There are of course, a great many other
Czech composers but few pre-1900 composers seemed to have gained a foothold
in Western Europe and America, let alone Asia. You may have heard the name
Heinrich Ignaz Franz von Biber. At least, you should have heard it if (like
the dogs and me) you’re a regular reader of this column. Then there was Jan
Ladislav Dussek known to generations of student pianists for his relatively
easy piano sonatas. Oh yes, and the composer-pianist Carl Czerny had Czech
origins too. He studied with Beethoven no less, going on to be a brilliant
teacher of piano techniques, so much so that his music is still used in
piano teaching. There was Franz Benda and Franz Xavier Richter but you
don’t hear much of their music these days.
As we plod through the annals of early
Czech musical history the first “great” name is that of Bedřich Smetana,
widely regarded in his homeland as the father of Czech music.
Smetana (1824-1884): Vltava.
Kranj Symphony Orchestra cond. Nejc Bečan (Duration 124:40; Video: 1080p HD)
During the years 1874 and 1879 Smetana
composed a set of six symphonic poems called Má Vlast which means “My
Homeland”. They are sometimes presented as a single work with six
movements, although Smetana had always intended them as stand-alone pieces.
Technically they are symphonic poems, an orchestral form pioneered by
Smetana’s Hungarian contemporary Franz Liszt. My Homeland is imbued
with national idealism and each one of the works is intended to depict some
aspect of Bohemian life and legend.
The symphonic poem Vltava is also known
by its German name Die Moldau and dates from 1874. It’s a musical
portrait of a river, not just any old river you understand, but the longest
one in the Czech Republic. The River Vltava (vul-TAH-vah) is almost
three hundred miles long, rising in southwestern Bohemia and journeying
through the countryside until it reaches Prague, where the river is crossed
by eighteen bridges.
Smetana helpfully provided the listener
with a guide to the work writing that it “describes the course of the
Vltava, starting from the two small springs… to the unification of both
streams into a single current… its course through woods and meadows, through
landscapes where a farmer’s wedding is celebrated, the round dance of the
mermaids in the night’s moonshine: on the nearby rocks loom proud castles,
palaces and ruins aloft. The Vltava swirls into the St John’s Rapids; then
it widens and flows toward Prague… and then majestically vanishes into the
The main theme is remarkably like
Hatikvah, the Israeli national anthem and evidently has its melodic
roots in Romanian and Czech folk music. You’ll easily recognise the
sequences representing the wedding, the moonlight scene and the thunderous
rapids. This captivating work is given a wonderful performance by this
young Slovenian orchestra with thoughtful conducting and effective tempo
variations. There’s also excellent video and first-class sound.
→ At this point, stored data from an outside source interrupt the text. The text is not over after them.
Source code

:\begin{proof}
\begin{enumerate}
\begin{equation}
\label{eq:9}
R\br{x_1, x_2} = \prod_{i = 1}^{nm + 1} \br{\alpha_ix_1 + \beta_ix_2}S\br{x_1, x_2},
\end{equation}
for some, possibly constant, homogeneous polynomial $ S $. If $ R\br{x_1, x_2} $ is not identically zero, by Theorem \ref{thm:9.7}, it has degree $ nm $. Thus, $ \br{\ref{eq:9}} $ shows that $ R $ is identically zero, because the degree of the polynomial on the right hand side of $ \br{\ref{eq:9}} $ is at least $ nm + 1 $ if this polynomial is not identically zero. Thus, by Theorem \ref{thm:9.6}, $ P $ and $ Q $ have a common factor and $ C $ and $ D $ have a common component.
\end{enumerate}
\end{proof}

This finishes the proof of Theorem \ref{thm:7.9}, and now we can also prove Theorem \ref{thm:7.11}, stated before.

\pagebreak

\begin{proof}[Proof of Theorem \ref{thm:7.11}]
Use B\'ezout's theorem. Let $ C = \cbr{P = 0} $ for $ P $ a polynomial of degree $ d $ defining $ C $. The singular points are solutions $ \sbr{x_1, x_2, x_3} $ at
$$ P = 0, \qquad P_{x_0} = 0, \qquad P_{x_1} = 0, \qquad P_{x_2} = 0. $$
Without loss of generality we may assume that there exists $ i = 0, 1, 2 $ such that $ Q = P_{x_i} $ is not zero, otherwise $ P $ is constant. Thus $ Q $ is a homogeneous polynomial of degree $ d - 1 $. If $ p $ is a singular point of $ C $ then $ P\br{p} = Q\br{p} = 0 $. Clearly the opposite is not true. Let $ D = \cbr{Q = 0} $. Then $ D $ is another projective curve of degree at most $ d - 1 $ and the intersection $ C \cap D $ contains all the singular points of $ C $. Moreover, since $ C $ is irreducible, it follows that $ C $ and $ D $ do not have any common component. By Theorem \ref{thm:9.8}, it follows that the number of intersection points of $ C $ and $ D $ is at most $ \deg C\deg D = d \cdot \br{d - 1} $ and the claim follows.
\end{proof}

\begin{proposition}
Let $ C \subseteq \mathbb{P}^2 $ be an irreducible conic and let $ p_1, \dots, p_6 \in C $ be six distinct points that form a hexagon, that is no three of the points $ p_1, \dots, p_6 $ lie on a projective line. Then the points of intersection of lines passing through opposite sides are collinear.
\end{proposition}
(1759–1831): Concerto for Two Clarinets in E Flat Major Op. 91.
Dalton Tran, Nicole Galisatus (clts), UCLA Philharmonia cond. Geoffrey Pope
You may not be familiar with Franz
Krommer even though he was remarkably prolific, with at least three hundred
published compositions including at least nine symphonies, seventy string
quartets and many others for winds and strings. There are also about
fifteen string quintets and dozens of concertos. Today he’s best known for
his wind music and the concertos for two clarinets show him and his most
Written around 1815, this is the second
of the two concerti and was clearly intended as a crowd-pleaser with its
catchy melodies and brilliant clarinet writing. It’s stereotypically
classical and it’s also a technically challenging work cast in the usual
three movements but you’ll have to search around on YouTube to find the
second and third.
The video was recorded at the All Star
Concert at the UCLA (University of California, Los Angeles) earlier this
year, which accounts for the boisterous and enthusiastic behaviour of the
student audience. But it’s a delightful performance and the two young
soloists prove to be exceptional clarinet players.
Sonata for what?
It is surprising the
number of instruments that have fallen out of favour over the years. For
over two hundred years the most influential bowed stringed instruments in
Western European music were the viols – a whole family of them. They
appeared in the early years of the sixteenth century and became tremendously
popular, especially for do-it-yourself music making.
Contrary to popular
belief, the viols were not the predecessors of the violin family. The
violin first appeared around 1530 and the viol and violin families coexisted
happily for about two hundred years. Eventually however, the violin family
eclipsed that of the viol because they were not only louder but had a
brighter tone quality which was more appropriate for the musical styles of
the day. The viols eventually disappeared altogether but were revived in
the twentieth century to meet the renewed interest in early music.
You might have
encountered early European instruments like the crumhorn, the cornemuse, the
dulcian and the racket, less charmingly known as the sausage bassoon. They
disappeared generations ago but like the viols were revived in the twentieth
century. Over the years, various other musical oddities have come and
gone. The glass harmonica enjoyed brief popularity during the eighteenth
century. It used rotating glass bowls to produce its sound and an improved
treadle-operated version was invented in 1761 by Benjamin Franklin (yes, the
famous one). Many major composers including Mozart and Beethoven wrote
pieces for the instrument before it faded into obscurity.
During the nineteenth
century some instruments, especially woodwind and brass underwent a kind of
Darwinian evolution and gradually became transformed into those we have
today. This period also saw the appearance of many new instruments
including oddities like the sarrusophone, an elephantine contraption which
vaguely resembled a contrabass clarinet but is now extinct. One instrument
which had the dubious distinction of surviving for only about ten years, was
(1797-1828): Sonata in A minor for Arpeggione, D821.
Miklňs Perényi (vlc)
András Schiff (pno) (Duration: 24:49; Video: 360p)
It would be hardly
worth learning to play the arpeggione, because only one piece by a major
composer was ever written for it. The instrument was invented in 1823 by
the Viennese instrument-maker Johann Georg Staufer. It was a peculiar
hybrid with six strings, a fretted fingerboard, tuned like a guitar, bowed
like a cello and held between the knees. It never really caught on, perhaps
because of its resemblance to the older viola de gamba which by the
nineteenth century was probably considered somewhat passé. More
importantly, the arpeggione had technical limitations and could barely
handle the wide range of dynamics and expressiveness required by composers
of the time.
Schubert composed this
sonata in 1824 for his friend Vincenz Schuster, a rare virtuoso of the
arpeggione when the newly-invented instrument was creating some interest.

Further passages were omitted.